Mais désormais les jeux étaient faits :
les « preuves » de
la Cia
avaient servi à justifier la guerre
contre l’Irak. Peu importe donc si, une
fois la guerre gagnée contre
la Syrie, on découvrait
que ce sont les « rebelles » qui ont
utilisé des armes chimiques, comme a
déclaré Carla Del Ponte de la Commission Onu
sur les crimes de guerre. D’après le
jugement sans appel de Washington, la Syrie a franchi la « ligne
rouge » et le président Obama, à
contrecœur, a décidé de fournir des
armes aux « rebelles ». En dissimulant
le fait, émergé de l’enquête du
New York Times (26 mars), que depuis
janvier 2012
la Cia fournit des
armes aux « rebelles », en les faisant
arriver par un pont aérien en Turquie et
Jordanie et en entraînant là les forces
infiltrées en Syrie.
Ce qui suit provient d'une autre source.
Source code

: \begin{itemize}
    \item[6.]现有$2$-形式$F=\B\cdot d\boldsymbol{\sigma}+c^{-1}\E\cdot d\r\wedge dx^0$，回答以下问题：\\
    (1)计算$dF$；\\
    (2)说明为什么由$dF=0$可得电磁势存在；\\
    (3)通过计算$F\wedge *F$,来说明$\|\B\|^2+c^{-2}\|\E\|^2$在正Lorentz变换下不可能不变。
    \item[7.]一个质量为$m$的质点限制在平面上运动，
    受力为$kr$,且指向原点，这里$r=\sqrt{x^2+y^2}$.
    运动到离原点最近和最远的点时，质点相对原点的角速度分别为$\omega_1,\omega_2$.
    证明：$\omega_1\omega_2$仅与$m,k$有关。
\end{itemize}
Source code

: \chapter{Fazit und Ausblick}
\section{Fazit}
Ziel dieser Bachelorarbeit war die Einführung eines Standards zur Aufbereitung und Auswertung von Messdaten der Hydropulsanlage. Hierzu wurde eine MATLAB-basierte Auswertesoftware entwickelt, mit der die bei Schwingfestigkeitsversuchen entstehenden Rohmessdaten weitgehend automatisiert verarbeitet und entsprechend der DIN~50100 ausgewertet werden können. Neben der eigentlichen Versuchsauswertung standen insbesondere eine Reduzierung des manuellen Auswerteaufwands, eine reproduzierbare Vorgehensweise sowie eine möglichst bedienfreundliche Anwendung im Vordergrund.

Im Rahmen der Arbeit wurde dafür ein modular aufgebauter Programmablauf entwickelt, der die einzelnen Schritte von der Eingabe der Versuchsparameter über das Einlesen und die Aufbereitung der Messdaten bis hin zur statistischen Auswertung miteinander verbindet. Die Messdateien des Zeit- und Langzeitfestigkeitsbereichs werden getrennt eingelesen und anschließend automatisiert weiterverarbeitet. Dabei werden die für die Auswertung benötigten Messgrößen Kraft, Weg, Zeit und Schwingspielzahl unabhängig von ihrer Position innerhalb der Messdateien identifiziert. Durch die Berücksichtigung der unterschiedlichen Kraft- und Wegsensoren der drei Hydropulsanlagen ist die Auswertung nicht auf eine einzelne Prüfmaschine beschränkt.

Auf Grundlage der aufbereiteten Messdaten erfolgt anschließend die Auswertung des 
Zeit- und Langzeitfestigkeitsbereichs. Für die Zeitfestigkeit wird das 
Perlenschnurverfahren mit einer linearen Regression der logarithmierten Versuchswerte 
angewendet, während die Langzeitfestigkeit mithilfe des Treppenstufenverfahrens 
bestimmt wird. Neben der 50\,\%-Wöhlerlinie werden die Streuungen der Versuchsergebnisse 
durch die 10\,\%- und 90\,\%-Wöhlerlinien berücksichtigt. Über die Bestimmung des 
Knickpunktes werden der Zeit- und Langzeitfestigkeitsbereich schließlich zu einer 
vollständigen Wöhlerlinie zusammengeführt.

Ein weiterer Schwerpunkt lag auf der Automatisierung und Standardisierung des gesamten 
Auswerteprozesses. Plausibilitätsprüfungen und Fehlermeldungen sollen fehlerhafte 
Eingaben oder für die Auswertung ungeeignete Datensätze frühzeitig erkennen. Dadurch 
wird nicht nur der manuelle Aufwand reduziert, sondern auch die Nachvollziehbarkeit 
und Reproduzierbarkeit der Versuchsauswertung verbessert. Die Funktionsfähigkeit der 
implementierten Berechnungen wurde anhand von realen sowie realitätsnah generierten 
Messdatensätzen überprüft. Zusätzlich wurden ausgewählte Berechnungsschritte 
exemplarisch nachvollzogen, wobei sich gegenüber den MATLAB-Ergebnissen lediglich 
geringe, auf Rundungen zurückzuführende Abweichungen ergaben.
C’est sur ce fond
que se déroule « Eager lion », une
véritable manœuvre de guerre avec forces
aériennes, aérotransportées, navales,
amphibies et terrestres, comprenant plus
de 8mille hommes. Parmi lesquels des
militaires italiens, y inclus
probablement le 185ème
régiment Reconnaissance Acquisition
Objectifs de la Brigade
Folgore
(foudre). Aux côtés de militaires d’une
foi démocratique exceptionnelle, tels
que saoudiens, yéménites, qataris et
autres. Tous aux ordres du Commandement
central des Etats-Unis, dont l’ « aire
de responsabilité » embrasse
Moyen-Orient et Asie Centrale (y compris
Syrie, Irak, Iran et Afghanistan), plus
l’Egypte. Ce qu’est l’objectif réel de
« Eager Lion » est démontré par le fait
que, la manœuvre finie, le Pentagone
laissera en Jordanie les chasseurs F-16
et les missiles terre-air Patriot.
Ceux-ci viendront s’ajouter aux Patriot
étasuniens, allemands et hollandais déjà
déployés en Turquie à la frontière avec la Syrie. Tout est prêt
pour une « no-fly zone limitée »,
étendue à 40 Kms à l’intérieur de
la Syrie, qui –selon
des fonctionnaires Usa interviewés par
le
Wall Street Journal- servira à
« protéger les camps d’entraînement des
rebelles et la fourniture des armes ».
La no-fly zone sera imposée par les
chasseurs étasuniens qui, décollant de
Jordanie et des porte-avions, pourront
détruire avec leurs missiles les avions
et les défenses anti-aériennes de
la Syrie
sans survoler son territoire. La no-fly
zone, donc, « ne requerra pas une
résolution du Conseil de sécurité de
l’Onu ». Le coût prévu est de
« seulement » 50 millions de dollars (37
millions d’euros) par jour qui, assure
Washington, seront payés aussi par les
alliés. On ne sait pas encore quel sera
le pourcentage italien, mais le
gouvernement trouvera les sous, en
pressurant les caisses publiques et en
faisant de nouvelles coupes dans les
dépenses sociales.
Edition de mardi 18 juin de
il manifesto
Traduit de l’italien par Marie-Ange
Patrizio
Apostille de la traductrice pour la
version française :
Aucune information officielle (sites
gouvernementaux) sur la participation de la France à « Eager Lion ».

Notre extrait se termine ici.